Kebal Bencana, Bebal Bencana

Kebal Bencana, Bebal Bencana
Ilustrasi: southcountyrockery.net

IMBAUAN Badan Metereologi, Klimatologi, dan Geofisika (BMKG) tentang potensi angin puting beliung di enam daerah di Aceh perlu menjadi perhatian. Apalagi, ancaman bencana itu juga disertai dengan potensi banjir akibat curah hujan yang diperkirakan akan meningkat dalam beberapa pekan ke depan.

Tanda-tanda kerusakan yang terlihat dalam beberapa pekan terakhir ini sudah sangat nyata. Ruas jalan yang menghubungkan Bireuen dan Aceh Tengah, misalnya, rusak akibat tanah di bawah aspal mengalami longsor.
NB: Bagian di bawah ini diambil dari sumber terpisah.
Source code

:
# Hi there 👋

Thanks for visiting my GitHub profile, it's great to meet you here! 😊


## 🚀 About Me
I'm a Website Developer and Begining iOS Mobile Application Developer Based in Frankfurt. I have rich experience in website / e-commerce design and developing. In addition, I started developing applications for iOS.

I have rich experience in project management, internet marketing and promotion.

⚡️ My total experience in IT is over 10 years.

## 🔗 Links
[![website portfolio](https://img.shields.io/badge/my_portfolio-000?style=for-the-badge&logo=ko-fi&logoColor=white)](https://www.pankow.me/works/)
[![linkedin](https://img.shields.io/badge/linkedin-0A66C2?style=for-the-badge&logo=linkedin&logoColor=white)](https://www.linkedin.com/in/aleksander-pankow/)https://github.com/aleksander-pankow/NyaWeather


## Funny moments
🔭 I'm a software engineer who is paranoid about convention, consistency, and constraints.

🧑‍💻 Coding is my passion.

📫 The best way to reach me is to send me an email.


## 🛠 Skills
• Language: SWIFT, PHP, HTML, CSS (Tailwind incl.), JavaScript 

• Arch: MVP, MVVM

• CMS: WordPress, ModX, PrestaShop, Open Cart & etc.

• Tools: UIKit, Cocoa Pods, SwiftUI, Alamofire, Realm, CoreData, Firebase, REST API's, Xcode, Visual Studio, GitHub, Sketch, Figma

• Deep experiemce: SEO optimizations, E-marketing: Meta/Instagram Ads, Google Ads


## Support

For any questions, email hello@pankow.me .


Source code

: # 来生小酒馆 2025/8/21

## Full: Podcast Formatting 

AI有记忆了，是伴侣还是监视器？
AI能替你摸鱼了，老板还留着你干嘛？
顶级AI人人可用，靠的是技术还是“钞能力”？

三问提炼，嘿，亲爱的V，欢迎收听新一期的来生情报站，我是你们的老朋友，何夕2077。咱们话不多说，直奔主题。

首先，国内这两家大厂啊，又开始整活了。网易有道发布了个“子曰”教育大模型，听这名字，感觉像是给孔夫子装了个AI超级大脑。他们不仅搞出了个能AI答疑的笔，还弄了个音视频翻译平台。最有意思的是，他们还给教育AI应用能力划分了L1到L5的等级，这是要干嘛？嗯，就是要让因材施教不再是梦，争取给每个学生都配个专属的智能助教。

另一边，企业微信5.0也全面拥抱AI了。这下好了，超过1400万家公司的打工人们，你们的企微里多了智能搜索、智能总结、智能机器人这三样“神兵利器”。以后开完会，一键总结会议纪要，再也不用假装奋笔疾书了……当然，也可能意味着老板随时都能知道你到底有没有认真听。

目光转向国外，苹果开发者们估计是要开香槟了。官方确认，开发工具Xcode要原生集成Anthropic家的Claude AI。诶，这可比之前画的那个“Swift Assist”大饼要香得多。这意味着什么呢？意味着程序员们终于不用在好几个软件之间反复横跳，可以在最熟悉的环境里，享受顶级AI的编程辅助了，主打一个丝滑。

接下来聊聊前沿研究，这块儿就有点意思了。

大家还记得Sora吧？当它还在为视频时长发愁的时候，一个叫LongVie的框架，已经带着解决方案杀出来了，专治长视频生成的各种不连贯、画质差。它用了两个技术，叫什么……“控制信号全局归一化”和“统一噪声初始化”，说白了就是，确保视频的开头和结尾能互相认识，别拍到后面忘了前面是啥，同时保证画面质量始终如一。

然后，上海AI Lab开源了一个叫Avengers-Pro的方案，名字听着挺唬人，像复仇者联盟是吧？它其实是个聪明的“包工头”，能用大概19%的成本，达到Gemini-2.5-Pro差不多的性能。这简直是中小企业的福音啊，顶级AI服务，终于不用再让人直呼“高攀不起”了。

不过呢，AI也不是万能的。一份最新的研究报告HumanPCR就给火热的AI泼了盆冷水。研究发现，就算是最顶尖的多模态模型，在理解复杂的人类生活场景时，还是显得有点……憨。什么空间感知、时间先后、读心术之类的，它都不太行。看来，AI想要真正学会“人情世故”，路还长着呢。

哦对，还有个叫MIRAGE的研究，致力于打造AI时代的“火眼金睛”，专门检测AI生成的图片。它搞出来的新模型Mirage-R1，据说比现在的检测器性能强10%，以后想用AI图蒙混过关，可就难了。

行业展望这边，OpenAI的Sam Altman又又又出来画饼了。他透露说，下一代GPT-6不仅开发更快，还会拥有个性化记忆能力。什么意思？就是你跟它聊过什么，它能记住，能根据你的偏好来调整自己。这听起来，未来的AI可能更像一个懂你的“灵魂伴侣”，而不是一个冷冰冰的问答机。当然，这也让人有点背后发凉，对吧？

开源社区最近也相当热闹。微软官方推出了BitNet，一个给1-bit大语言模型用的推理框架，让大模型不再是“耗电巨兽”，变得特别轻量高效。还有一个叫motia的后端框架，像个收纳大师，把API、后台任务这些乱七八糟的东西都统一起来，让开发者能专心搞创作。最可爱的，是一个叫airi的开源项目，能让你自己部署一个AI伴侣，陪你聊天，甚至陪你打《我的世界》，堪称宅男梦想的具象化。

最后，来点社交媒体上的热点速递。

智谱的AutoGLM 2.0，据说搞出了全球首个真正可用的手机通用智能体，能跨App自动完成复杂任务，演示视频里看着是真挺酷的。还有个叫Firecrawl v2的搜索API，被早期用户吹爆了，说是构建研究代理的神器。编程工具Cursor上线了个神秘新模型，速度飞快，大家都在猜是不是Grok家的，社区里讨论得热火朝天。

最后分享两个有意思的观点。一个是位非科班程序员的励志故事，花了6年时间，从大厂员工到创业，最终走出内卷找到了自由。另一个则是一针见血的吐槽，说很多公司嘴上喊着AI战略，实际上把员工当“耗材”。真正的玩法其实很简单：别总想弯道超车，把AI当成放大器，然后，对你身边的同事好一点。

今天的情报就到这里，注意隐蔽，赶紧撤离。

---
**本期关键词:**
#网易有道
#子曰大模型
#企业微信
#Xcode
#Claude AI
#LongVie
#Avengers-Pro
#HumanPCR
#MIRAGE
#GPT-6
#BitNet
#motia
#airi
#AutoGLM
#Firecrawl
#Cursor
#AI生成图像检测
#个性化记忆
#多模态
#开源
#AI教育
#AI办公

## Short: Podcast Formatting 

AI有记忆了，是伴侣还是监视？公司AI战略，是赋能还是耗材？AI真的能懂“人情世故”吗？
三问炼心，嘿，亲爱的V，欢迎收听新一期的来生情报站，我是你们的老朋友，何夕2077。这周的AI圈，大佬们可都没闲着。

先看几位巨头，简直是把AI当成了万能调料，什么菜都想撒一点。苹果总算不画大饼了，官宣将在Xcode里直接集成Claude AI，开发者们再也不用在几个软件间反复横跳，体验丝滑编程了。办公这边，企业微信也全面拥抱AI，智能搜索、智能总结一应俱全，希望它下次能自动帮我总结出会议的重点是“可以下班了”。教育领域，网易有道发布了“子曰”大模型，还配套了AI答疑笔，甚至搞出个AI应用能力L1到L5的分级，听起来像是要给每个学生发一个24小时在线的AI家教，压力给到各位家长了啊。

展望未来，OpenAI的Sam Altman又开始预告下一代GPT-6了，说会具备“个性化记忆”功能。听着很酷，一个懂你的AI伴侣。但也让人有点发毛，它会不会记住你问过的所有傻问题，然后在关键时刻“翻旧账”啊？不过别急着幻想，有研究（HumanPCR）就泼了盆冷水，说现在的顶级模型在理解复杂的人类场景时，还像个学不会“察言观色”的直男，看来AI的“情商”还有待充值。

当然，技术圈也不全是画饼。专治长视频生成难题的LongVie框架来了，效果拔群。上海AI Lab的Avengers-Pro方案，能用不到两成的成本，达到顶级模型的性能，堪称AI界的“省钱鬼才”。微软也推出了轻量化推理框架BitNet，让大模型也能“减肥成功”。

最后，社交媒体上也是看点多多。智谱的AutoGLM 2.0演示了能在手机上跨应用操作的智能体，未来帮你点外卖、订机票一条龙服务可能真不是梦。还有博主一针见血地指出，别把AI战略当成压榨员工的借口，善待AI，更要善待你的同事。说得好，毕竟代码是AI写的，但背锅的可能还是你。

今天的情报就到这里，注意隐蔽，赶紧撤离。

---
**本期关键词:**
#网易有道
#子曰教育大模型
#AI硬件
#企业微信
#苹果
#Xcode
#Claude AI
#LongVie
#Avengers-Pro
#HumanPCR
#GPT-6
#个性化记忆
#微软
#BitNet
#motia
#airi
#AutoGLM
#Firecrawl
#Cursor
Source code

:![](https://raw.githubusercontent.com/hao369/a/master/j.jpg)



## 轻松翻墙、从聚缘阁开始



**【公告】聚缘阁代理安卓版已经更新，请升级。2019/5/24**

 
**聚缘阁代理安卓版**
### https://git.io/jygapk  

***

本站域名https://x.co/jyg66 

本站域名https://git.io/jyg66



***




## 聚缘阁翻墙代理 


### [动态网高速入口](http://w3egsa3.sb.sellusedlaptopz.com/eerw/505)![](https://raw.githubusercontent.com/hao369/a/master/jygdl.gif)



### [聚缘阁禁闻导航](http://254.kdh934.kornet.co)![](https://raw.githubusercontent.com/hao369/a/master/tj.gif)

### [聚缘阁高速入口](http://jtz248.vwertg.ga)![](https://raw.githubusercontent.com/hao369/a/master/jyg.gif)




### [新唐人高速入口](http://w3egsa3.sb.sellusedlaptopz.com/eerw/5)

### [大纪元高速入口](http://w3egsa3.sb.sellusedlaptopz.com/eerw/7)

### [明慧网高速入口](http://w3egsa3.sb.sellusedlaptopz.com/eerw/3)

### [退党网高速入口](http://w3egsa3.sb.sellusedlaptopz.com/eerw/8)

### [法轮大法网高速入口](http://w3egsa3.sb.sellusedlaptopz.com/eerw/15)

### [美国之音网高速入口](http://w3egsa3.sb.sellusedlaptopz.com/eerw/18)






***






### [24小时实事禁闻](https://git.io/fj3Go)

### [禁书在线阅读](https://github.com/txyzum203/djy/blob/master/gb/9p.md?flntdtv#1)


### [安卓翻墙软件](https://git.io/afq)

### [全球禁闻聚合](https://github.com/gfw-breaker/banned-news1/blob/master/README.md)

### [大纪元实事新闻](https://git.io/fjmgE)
Hal ini dipicu oleh berkurangnya kepadatan tanah akibat curah hujan.

Dalam dua tahun terakhir, banjir juga mendera lebih luas di daerah-daerah yang biasa terdampak. Seperti di Aceh Utara. Bahkan daerah-daerah yang sebelumnya tidak terkena mulai tergenang. Dampak dari tingginya curah hujan dan tak ada hutan yang menyimpan air agar tak langsung turun ke dataran lebih rendah.

Banjir memang tak sedahsyat tsunami atau gempa bumi. Namun tetap saja kerusakan yang ditimbulkannya menimbulkan kerugian yang sangat besar. Kerugian yang ditimbulkannya mencapai hampir setengah triliun hanya dalam setahun. Bencana model ini terjadi hampir setiap tahun. Bahkan berulang dalam setahun di lokasi yang sama.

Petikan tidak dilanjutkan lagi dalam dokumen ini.